La représentativité sur les conseils d'administration devra être revue pour y intégrer des administrateurs extérieurs et indépendants compétents qui apporteront la valeur et le détachement nécessaires pour s'assurer que le conseil d'administration et la direction poursuivent les objectifs représentant les intérêts de l'entreprise et des actionnaires.

L'assurance d'un équilibre entre les intérêts des actionnaires et ceux des autres parties prenantes procure un avantage compétitif à l'entreprise qui verra croître sa valorisation tout en s'ouvrant de nouvelles opportunités de financements extérieurs à des coûts de capitaux réduits pour financer sa croissance.

Cette bonne gouvernance notamment incarnée et garantie par les administrateurs indépendants donnera confiance aux investisseurs et aux créanciers locaux et étrangers, que ceux-ci procurent de la dette ou de l'equity.

En l'absence d'institution étatique ou para-étatique édictant des normes de gouvernance, la solidité des instances internes de contrôle devra être renforcée encore plus par l'indépendance des auditeurs externes. Cette indépendance des administrateurs et des auditeurs créera l'environnement de confiance primordial à l'instauration de la confiance.

La quasi-totalité des sociétés et les groupes de sociétés auront besoin de conseillers pragmatiques pour les accompagner dans cette transformation qui sera stratégique, juridique et financière et qui précédera les réformes qui seront certainement et subséquemment mises en place par les États.

La pandémie nous a rappelé à quel point le monde économique est fragile et interrelié. L'effet papillon a été rapide, brutal et global, mais le chaos poussera à articuler les réformes en profondeur, réformes essentielles qui sans le Covid-19 n'auraient pas vu le jour de sitôt.

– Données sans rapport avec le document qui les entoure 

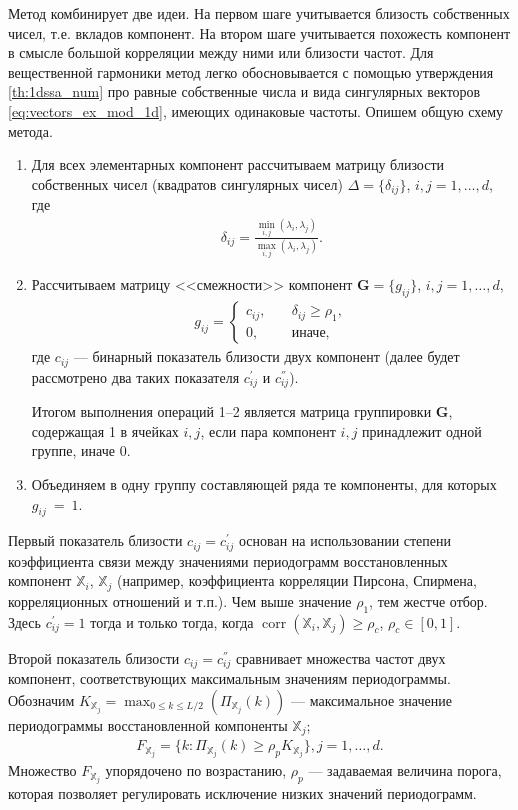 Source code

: \documentclass[specialist,
               substylefile = spbu.rtx,
               subf,href,colorlinks=true, 12pt]{disser}
\def\corr{\mathop{\mathrm{corr}}}
\begin{document}
Метод комбинирует две идеи. На первом шаге учитывается близость собственных чисел, т.е. вкладов компонент. На втором шаге учитывается похожесть компонент в смысле большой корреляции между ними или близости частот.
Для вещественной гармоники метод легко обосновывается с помощью утверждения \ref{th:1dssa_num} про равные собственные числа и вида сингулярных векторов \eqref{eq:vectors_ex_mod_1d}, имеющих одинаковые частоты.
Опишем общую схему метода.
\begin{enumerate}
\item Для всех элементарных компонент рассчитываем матрицу близости собственных чисел (квадратов сингулярных чисел) $\Delta = \{\delta_{ij}\}$, $i,j=1,\ldots,d$, где
\begin{gather}
\label{eq:delta}
\delta_{ij} = \frac{\min_{i, j}(\lambda_i, \lambda_j)}{\max_{i,j}(\lambda_i, \lambda_j)}.
\end{gather}
\item Рассчитываем матрицу <<смежности>> компонент $\mathbf{G}=\{g_{ij}\}$, $i,j = 1,\ldots,d$,
\begin{gather} \label{eq:g_ij}
g_{ij} =
\begin{cases}
c_{ij}, &\quad \delta_{ij} \geqslant \rho_1, \\
0, &\quad \text{иначе},
\end{cases}
\end{gather}
где $c_{ij}$ --- бинарный показатель близости двух компонент (далее будет рассмотрено два таких показателя  $c^{'}_{ij}$ и  $c^{''}_{ij}$).

Итогом выполнения операций 1--2 является матрица группировки $\mathbf{G}$, содержащая 1 в ячейках $i,j$, если пара компонент $i,j$ принадлежит одной группе, иначе 0.
\item Объединяем в одну группу составляющей ряда те  компоненты, для которых $g_{ij}~=~1$.
\end{enumerate}

Первый показатель близости $c_{ij} = c^{'}_{ij}$ основан на использовании
степени коэффициента связи между значениями периодограмм восстановленных компонент $\mathbb{X}_i$, $\mathbb{X}_j$ (например, коэффициента корреляции Пирсона, Спирмена, корреляционных отношений и т.п.). Чем выше значение $\rho_1$, тем жестче отбор.
Здесь $c^{'}_{ij} = 1$ тогда и только тогда, когда $\corr(\mathbb{X}_i, \mathbb{X}_j) \geqslant \rho_c$, $\rho_c \in [0,1]$.

Второй показатель близости $c_{ij} =c^{''}_{ij}$ сравнивает множества частот двух компонент, соответствующих максимальным значениям периодограммы.
Обозначим
$K_{\mathbb{X}_j} = \max_{0\leqslant k \leqslant L/2}\left(\Pi_{\mathbb{X}_j}(k)\right)$ --- максимальное значение периодограммы восстановленной компоненты $\mathbb{X}_j$;
\begin{gather} \label{eq:f_j}
F_{\mathbb{X}_j} =  \{ k: \Pi_{\mathbb{X}_j}(k) \geqslant \rho_p K_{\mathbb{X}_j}  \}, j = 1,\ldots, d.
\end{gather}
Множество $F_{\mathbb{X}_j}$ упорядочено по возрастанию, $\rho_p$ --- задаваемая величина порога, которая позволяет регулировать исключение низких значений периодограмм.
\end{document}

(*) Ancien ambassadeur de Maurice en France et Conseiller spécial au ministère des Finances à Maurice, Joël Rault est aujourd'hui basé à Paris où il a fondé le cabinet Hermès Advisory. Celui-ci agit en conseil stratégique pour certaines entités mauriciennes et conseille d'autre part certains groupes européens dans leurs relations avec l'île Maurice. Joël Rault a siégé à l'OIF, à l'UNESCO, à l'OMT et à l'OCDE Dev, institutions avec lesquelles il entretient une relation continue.